How is it possible for an insurance company to insure a property valued at many times over the company’s net worth?

The magic and mysterious word is reinsurance. When an insurance company decides to accept a piece of business, it keeps, or as they say in the trade, it retains for its own account only a small portion of that business.

For instance, on a P2.0 million fire insurance policy, the insurer may decide to retain only 10%, or P200,000. If the building burns down, the most the insurer will pay out of its own pocket is P200,000.

The 80% balance is paid via reinsurance. Before issuing the policy, the company arranges with other companies take the balance.

These companies, called reinsurers, are usually specialists, doing reinsurance business only, and are called – what else? – reinsurance companies.

Or, the reinsurers can be other insurance companies. The company issuing the original policy becomes the reinsured.

The company resorts to reinsurance in order to expand its capacity to do business without unduly exposing its net worth. The maximum retention on any one risk allowed under the Insurance Code is twenty percent of net worth. Actually, companies operate way below this limit.

In the early days, reinsuring on a policy-to-policy basis was the only way to pass on whatever the company could not afford to carry on its own. This is called facultative or retail reinsurance.

As the business of insurance grew and spilled across national boundaries and spanned oceans, it was no longer enough to seek the help of friends down the street but, more important, also of the big fellows on the other side of the world – in London, Munich, Zurich, and other places.

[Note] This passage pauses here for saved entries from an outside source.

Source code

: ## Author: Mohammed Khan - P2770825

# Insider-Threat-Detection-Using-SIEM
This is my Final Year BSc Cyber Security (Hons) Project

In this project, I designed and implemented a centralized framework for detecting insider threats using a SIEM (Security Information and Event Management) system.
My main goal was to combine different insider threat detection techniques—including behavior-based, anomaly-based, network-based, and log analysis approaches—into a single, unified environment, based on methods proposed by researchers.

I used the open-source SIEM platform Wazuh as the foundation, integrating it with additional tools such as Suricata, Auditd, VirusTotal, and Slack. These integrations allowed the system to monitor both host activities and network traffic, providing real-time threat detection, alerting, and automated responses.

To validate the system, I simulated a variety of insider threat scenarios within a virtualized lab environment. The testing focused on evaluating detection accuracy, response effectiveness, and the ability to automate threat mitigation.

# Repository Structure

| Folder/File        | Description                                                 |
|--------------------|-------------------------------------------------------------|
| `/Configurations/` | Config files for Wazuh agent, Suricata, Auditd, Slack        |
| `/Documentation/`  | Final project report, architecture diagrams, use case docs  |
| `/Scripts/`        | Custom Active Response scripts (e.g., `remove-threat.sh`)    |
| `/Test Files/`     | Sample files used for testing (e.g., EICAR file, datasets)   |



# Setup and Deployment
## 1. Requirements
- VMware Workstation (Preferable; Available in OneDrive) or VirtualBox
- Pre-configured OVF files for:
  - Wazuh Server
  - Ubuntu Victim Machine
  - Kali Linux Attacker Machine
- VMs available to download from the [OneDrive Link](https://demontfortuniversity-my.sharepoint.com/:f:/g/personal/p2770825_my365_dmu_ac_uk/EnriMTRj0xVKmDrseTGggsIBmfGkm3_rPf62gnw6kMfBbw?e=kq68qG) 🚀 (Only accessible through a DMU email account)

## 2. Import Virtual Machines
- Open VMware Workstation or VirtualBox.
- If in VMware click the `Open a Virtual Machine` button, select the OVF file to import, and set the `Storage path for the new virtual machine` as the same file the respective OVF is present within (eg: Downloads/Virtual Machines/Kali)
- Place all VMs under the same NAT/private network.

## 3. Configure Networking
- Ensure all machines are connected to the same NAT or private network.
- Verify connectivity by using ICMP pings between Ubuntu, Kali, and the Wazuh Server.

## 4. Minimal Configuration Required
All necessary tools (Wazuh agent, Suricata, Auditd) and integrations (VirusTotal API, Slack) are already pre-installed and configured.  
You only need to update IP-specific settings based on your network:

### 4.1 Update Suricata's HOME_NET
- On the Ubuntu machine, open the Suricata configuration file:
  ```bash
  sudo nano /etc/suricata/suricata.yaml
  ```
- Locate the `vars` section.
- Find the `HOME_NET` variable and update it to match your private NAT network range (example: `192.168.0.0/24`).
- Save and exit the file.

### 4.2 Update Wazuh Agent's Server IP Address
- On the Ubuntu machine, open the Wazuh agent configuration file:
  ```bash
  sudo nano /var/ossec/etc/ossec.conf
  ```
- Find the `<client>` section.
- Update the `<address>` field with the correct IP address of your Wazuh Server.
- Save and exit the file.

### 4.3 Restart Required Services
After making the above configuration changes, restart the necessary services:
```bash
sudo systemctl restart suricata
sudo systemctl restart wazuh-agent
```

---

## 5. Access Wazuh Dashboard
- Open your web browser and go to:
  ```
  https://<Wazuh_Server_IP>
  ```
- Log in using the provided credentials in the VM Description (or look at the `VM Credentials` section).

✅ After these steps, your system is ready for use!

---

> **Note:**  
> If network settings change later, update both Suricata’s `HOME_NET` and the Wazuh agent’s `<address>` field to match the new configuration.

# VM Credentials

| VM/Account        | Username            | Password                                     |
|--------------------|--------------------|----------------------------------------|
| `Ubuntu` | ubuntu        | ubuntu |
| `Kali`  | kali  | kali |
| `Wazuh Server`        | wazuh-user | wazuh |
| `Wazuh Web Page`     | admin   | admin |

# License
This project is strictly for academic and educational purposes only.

This led to the invention of the reinsurance contract, or as they say in the trade, treaty.

For example, under a fire insurance treaty, the reinsurer or a panel of reinsurers, agrees to be bound automatically to a specified share of every fire policy the insurance company issues within the scope of the treaty.  If the P2.0 million policy mentioned above falls within the treaty, the reinsurers are bound up to 80% automatically.

With the invention of the treaty, which is really reinsurance on the wholesale basis, the need for facultative reinsurance was restricted to insurances outside and beyond treaty limits. Yet, facultative business, especially in the Philippines, remains a major activity.

Of course, for taking a share of the policy, the reinsurer is entitled to a proportionate share of the premium, less an allowance to the insurance company for overhead expenses.

So, what has all the reinsurance mystery got to do with the consumer? Plenty. When an insurance company in Binondo phones his friend in London for reinsurance support, and this chap says yes, the manager can be absolutely certain that if a loss occurs even before the papers can be drawn up, London will come across. London is equally certain that, in the fullness of time, they will get their share of the premium. All these because of three venerable principles: reinsurance is an utmost good faith relationship, it is an engagement entered into by people of honor, and the reinsurer always “follows the fortunes” of the reinsured.

When you accept an insurance policy, you also accept, albeit tacitly, that the company has arranged proper reinsurance backup. You just have to trust the insurance company, because you have no access whatsoever to the reinsurance contract, treaty or facultative. You are not a party to it. If a reinsurer fails to pay his share of your claim (this sometimes happens, very rarely, you can be sure, even among the most honorable of men) you cannot sue him.

If you feel you must ask about reinsurance arrangements of an insurance company, more out of suspicion than curiosity, do not buy from that company.